* _REQUIRED ACTION_
From the records below, copy out exactly the lines from the one containing "सप्तदशसङ्ख्यसङ्ख्यतः । तद्विधाय" to the one containing "# **सोऽप्याह को", both included. Add nothing else.

* _GIVEN DATA_

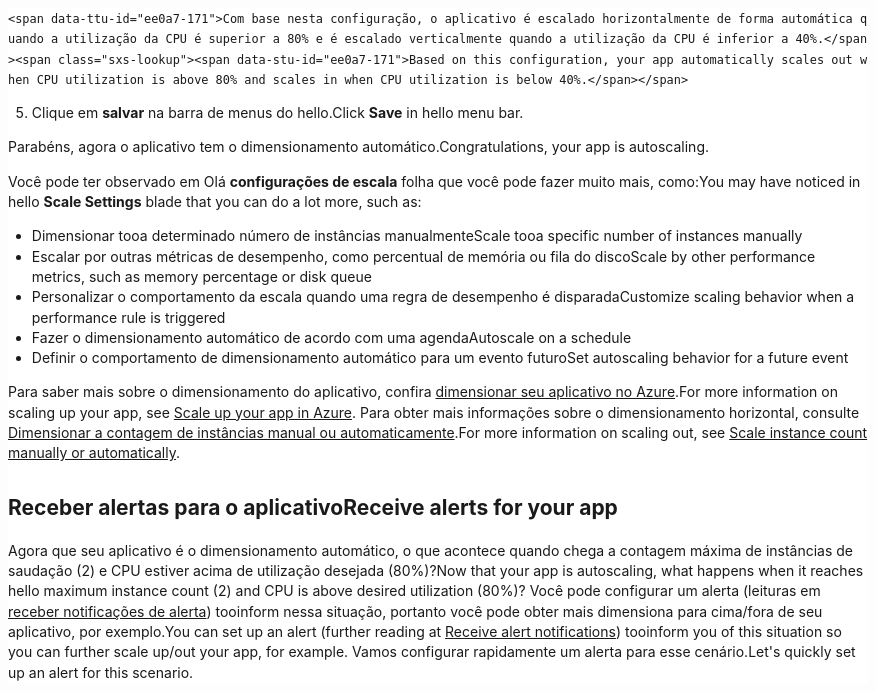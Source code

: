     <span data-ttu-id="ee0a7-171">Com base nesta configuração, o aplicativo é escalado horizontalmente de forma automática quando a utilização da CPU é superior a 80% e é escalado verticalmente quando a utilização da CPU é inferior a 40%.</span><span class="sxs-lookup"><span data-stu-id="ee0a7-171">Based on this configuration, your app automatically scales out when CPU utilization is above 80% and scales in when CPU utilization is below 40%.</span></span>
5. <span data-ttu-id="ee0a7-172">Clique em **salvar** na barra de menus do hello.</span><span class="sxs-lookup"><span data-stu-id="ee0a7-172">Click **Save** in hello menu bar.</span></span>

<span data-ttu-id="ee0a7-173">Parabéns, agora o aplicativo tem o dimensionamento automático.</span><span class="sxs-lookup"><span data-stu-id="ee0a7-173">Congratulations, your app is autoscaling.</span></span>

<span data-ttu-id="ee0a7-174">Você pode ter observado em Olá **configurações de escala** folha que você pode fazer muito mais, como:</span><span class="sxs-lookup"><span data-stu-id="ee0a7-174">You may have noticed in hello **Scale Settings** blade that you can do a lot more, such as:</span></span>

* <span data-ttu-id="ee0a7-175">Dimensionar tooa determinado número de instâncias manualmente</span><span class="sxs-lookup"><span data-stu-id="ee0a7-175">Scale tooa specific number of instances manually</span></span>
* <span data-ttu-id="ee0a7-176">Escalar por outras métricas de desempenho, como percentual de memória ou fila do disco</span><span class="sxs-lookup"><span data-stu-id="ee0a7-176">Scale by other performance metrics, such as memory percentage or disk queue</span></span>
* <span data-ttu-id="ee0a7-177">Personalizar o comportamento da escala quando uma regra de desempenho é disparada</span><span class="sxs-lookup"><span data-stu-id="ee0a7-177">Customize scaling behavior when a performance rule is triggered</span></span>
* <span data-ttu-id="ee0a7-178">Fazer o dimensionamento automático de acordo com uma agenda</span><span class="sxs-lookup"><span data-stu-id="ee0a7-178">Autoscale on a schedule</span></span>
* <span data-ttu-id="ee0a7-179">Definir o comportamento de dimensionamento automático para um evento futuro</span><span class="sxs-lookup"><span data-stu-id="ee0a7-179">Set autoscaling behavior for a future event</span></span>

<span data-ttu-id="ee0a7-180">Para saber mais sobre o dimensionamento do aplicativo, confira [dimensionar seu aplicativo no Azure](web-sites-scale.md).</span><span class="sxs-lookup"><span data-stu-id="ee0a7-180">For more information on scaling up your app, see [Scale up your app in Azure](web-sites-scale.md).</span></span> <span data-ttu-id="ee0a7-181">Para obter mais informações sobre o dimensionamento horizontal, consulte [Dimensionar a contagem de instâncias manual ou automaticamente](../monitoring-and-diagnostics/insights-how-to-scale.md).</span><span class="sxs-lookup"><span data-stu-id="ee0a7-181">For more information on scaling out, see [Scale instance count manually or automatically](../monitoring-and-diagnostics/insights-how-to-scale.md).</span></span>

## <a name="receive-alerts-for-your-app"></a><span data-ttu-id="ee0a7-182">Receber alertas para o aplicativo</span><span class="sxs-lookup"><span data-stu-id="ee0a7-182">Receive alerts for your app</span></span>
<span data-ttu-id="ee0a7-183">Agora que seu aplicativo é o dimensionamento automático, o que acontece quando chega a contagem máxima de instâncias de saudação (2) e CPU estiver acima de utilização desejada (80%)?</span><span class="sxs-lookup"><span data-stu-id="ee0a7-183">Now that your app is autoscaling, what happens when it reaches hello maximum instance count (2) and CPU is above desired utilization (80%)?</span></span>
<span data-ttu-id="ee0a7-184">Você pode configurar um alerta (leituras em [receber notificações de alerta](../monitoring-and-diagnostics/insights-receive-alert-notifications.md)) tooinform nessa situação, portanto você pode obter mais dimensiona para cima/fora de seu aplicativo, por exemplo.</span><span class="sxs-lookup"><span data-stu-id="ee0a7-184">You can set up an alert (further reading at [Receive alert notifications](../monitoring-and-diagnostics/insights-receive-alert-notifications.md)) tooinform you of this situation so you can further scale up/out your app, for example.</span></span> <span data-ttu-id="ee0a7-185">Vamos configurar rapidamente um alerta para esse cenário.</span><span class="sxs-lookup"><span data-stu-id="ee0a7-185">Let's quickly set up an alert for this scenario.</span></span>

* * *

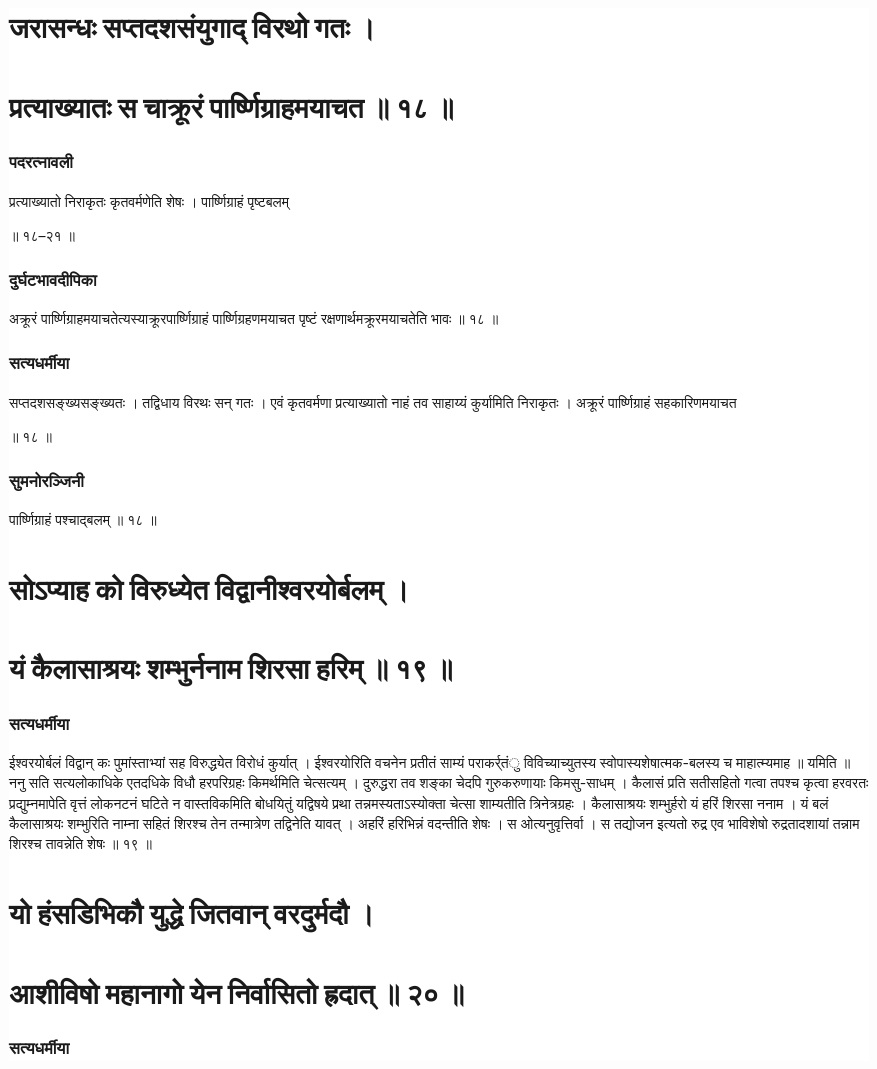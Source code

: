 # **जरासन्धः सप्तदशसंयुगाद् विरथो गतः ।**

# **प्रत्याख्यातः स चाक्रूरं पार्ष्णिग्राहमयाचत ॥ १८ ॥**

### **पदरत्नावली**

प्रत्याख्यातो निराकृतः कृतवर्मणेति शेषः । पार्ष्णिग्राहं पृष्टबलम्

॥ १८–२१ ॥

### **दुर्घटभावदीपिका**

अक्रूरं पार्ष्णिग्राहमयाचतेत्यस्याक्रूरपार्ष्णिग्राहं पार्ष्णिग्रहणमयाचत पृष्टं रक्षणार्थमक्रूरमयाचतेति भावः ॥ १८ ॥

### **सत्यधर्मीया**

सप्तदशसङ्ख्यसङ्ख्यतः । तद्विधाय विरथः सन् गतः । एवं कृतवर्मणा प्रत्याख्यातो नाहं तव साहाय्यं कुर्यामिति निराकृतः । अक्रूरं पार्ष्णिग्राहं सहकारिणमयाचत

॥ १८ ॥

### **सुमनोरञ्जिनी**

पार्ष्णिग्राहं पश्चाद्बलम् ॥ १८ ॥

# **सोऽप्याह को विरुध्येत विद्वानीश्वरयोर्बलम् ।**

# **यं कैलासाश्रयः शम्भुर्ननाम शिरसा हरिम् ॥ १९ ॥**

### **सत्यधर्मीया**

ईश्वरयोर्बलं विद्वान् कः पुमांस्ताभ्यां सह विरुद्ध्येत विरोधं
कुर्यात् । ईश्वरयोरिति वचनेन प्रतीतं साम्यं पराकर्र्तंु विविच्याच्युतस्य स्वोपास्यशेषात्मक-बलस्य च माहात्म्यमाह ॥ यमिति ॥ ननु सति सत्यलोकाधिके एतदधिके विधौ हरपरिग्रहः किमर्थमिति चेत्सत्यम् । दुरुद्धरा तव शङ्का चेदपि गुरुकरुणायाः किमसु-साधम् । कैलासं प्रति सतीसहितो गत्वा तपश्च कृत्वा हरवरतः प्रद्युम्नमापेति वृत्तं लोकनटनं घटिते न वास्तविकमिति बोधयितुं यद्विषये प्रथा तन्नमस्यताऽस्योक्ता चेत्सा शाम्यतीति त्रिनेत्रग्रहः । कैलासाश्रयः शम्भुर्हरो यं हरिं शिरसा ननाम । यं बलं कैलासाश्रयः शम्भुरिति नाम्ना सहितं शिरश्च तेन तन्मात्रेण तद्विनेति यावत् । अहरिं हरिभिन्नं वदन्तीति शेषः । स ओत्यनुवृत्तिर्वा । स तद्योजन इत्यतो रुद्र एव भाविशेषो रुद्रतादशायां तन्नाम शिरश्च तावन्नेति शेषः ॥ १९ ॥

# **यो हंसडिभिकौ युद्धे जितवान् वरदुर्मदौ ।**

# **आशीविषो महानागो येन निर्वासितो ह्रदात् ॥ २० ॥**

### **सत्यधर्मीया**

* _RESULT OF THE EXERCISE_
सप्तदशसङ्ख्यसङ्ख्यतः । तद्विधाय विरथः सन् गतः । एवं कृतवर्मणा प्रत्याख्यातो नाहं तव साहाय्यं कुर्यामिति निराकृतः । अक्रूरं पार्ष्णिग्राहं सहकारिणमयाचत

॥ १८ ॥

### **सुमनोरञ्जिनी**

पार्ष्णिग्राहं पश्चाद्बलम् ॥ १८ ॥

# **सोऽप्याह को विरुध्येत विद्वानीश्वरयोर्बलम् ।**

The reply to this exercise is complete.